Hello World

2021-04-19
12 min read

In this post I explain my motivation to start this blog and I also discuss two papers I have read in the past weeks and the insights I yielded by studying them.

Motivation and Disclaimer

I just started a PhD program with the testShift project at TU-Delft. During the next four years I will try to uncover the hows and whys of software testing. I want to find the reasons why software engineers are (not) testing their software in the development process. Software development is a very social and collaborative process which is influenced by many socio-technical factors. I am trying to fill a research gap that involves both technical and social understanding of the work of software engineers.
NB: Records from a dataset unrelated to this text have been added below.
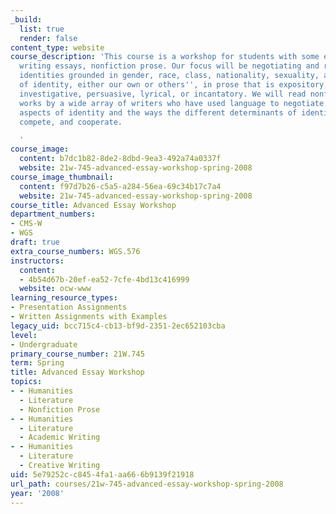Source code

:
 ```yaml
---
_build:
  list: true
  render: false
content_type: website
course_description: 'This course is a workshop for students with some experience in
  writing essays, nonfiction prose. Our focus will be negotiating and representing
  identities grounded in gender, race, class, nationality, sexuality, and other categories
  of identity, either our own or others'', in prose that is expository, exploratory,
  investigative, persuasive, lyrical, or incantatory. We will read nonfiction prose
  works by a wide array of writers who have used language to negotiate and represent
  aspects of identity and the ways the different determinants of identity intersect,
  compete, and cooperate.

  '
course_image:
  content: b7dc1b82-8de2-8dbd-9ea3-492a74a0337f
  website: 21w-745-advanced-essay-workshop-spring-2008
course_image_thumbnail:
  content: f97d7b26-c5a5-a284-56ea-69c34b17c7a4
  website: 21w-745-advanced-essay-workshop-spring-2008
course_title: Advanced Essay Workshop
department_numbers:
- CMS-W
- WGS
draft: true
extra_course_numbers: WGS.576
instructors:
  content:
  - 4b54d67b-20ef-ea52-7cfe-4bd13c416999
  website: ocw-www
learning_resource_types:
- Presentation Assignments
- Written Assignments with Examples
legacy_uid: bcc715c4-cb13-bf9d-2351-2ec652103cba
level:
- Undergraduate
primary_course_number: 21W.745
term: Spring
title: Advanced Essay Workshop
topics:
- - Humanities
  - Literature
  - Nonfiction Prose
- - Humanities
  - Literature
  - Academic Writing
- - Humanities
  - Literature
  - Creative Writing
uid: 5e79252c-c845-4fa1-aa66-6b9139f21918
url_path: courses/21w-745-advanced-essay-workshop-spring-2008
year: '2008'
---
```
I strongly believe in free access to information and the unrestricted use of research material. Writing this blog stems from my idea of how transparent and open contributions to public knowledge can and should take shape. Apart from that I want to write regularly about my work to not only reflect on what I am doing but also to build up a log of the resources that I am using and the ideas that emerge from those resources. Lastly I hope I motivate other people to join the discussion and become involved in the world of software testing.

About protesting.tech

The name of this blog (protesting.tech) is of course a play of words. I believe that the use and development of technology is political; software engineers play an important role in shaping societies' future. Their actions always carry with them an implicit political stance and very often engineers are not aware of this. Even the choice of which software we use makes a difference in my eyes. Choosing community driven software like Mastodon is often motivated by a political drive to challenge existing systems and to create sustainable alternatives. Establishing something often goes hand in hand with protesting against what we believe to be wrong.

Just like the choice of technology, the choice not to test software can have (mostly unforeseen) drastic consequences. Software failures which could have been avoided by proper testing can lead to tragic incidents and even the loss of live 1. protesting.tech is my way to position myself and advocate for a constructive shift in the testing mindset. I am protesting against irresponsible software development and I want to advocate for testing with a positive attitude, focusing not only the con:s of not testing but emphasising the pro:s of testing technology.

Towards a mental model of the state of software testing

When you ask different software engineers why they are not developing a test suite for their code, you will probably get a big variety of answers. Software development is a complex matter so it is not surprising that individuals follow different approaches for various reasons. What I have learned in the last two weeks is that more often than not developers base their reasoning on misconceptions. The two papers that I am going to introduce in this post, among other things, explore this phenomenon from two different angles. The first paper by Beller et al.1 published in 2019 looks at the behaviour of developers during coding sessions and then puts their analysis in relation to claims the participants made about themselves when they were filling out a survey. The second paper by Anice et al.2 focuses more on the reasoning of developers when they are writing test-code. Both papers investigate how developers test their software and they motivate for development of better tools, adaptation of new development methodologies, further research on the hows of software testing but also future research of external socio-technical factors of software engineering.

Patterns and Behaviour

The quantitative study Developer Testing in the IDE: Patterns, Beliefs, and Behavior conducted over a timespan of two years by Beller et al.3 is based on observations seen through the eyes of the integrated development environment (IDE). Over 2000 software engineers took part in the study by installing a program called watchdog which observed every click and keystroke they performed when they were coding. Observing the developer through the eyes of the IDE allowed the researchers to get a very intimate view on patterns and behaviour of the practitioners without disturbing their flow. To validate and contextualise the observations, practitioners had to answered questions about their testing behaviour before the recording started. The Answers were later used to compare the actual behaviour of developers with their self-assessment. The premise of the authors is that

before we are able to answer how we should test, we must first know how we are testing.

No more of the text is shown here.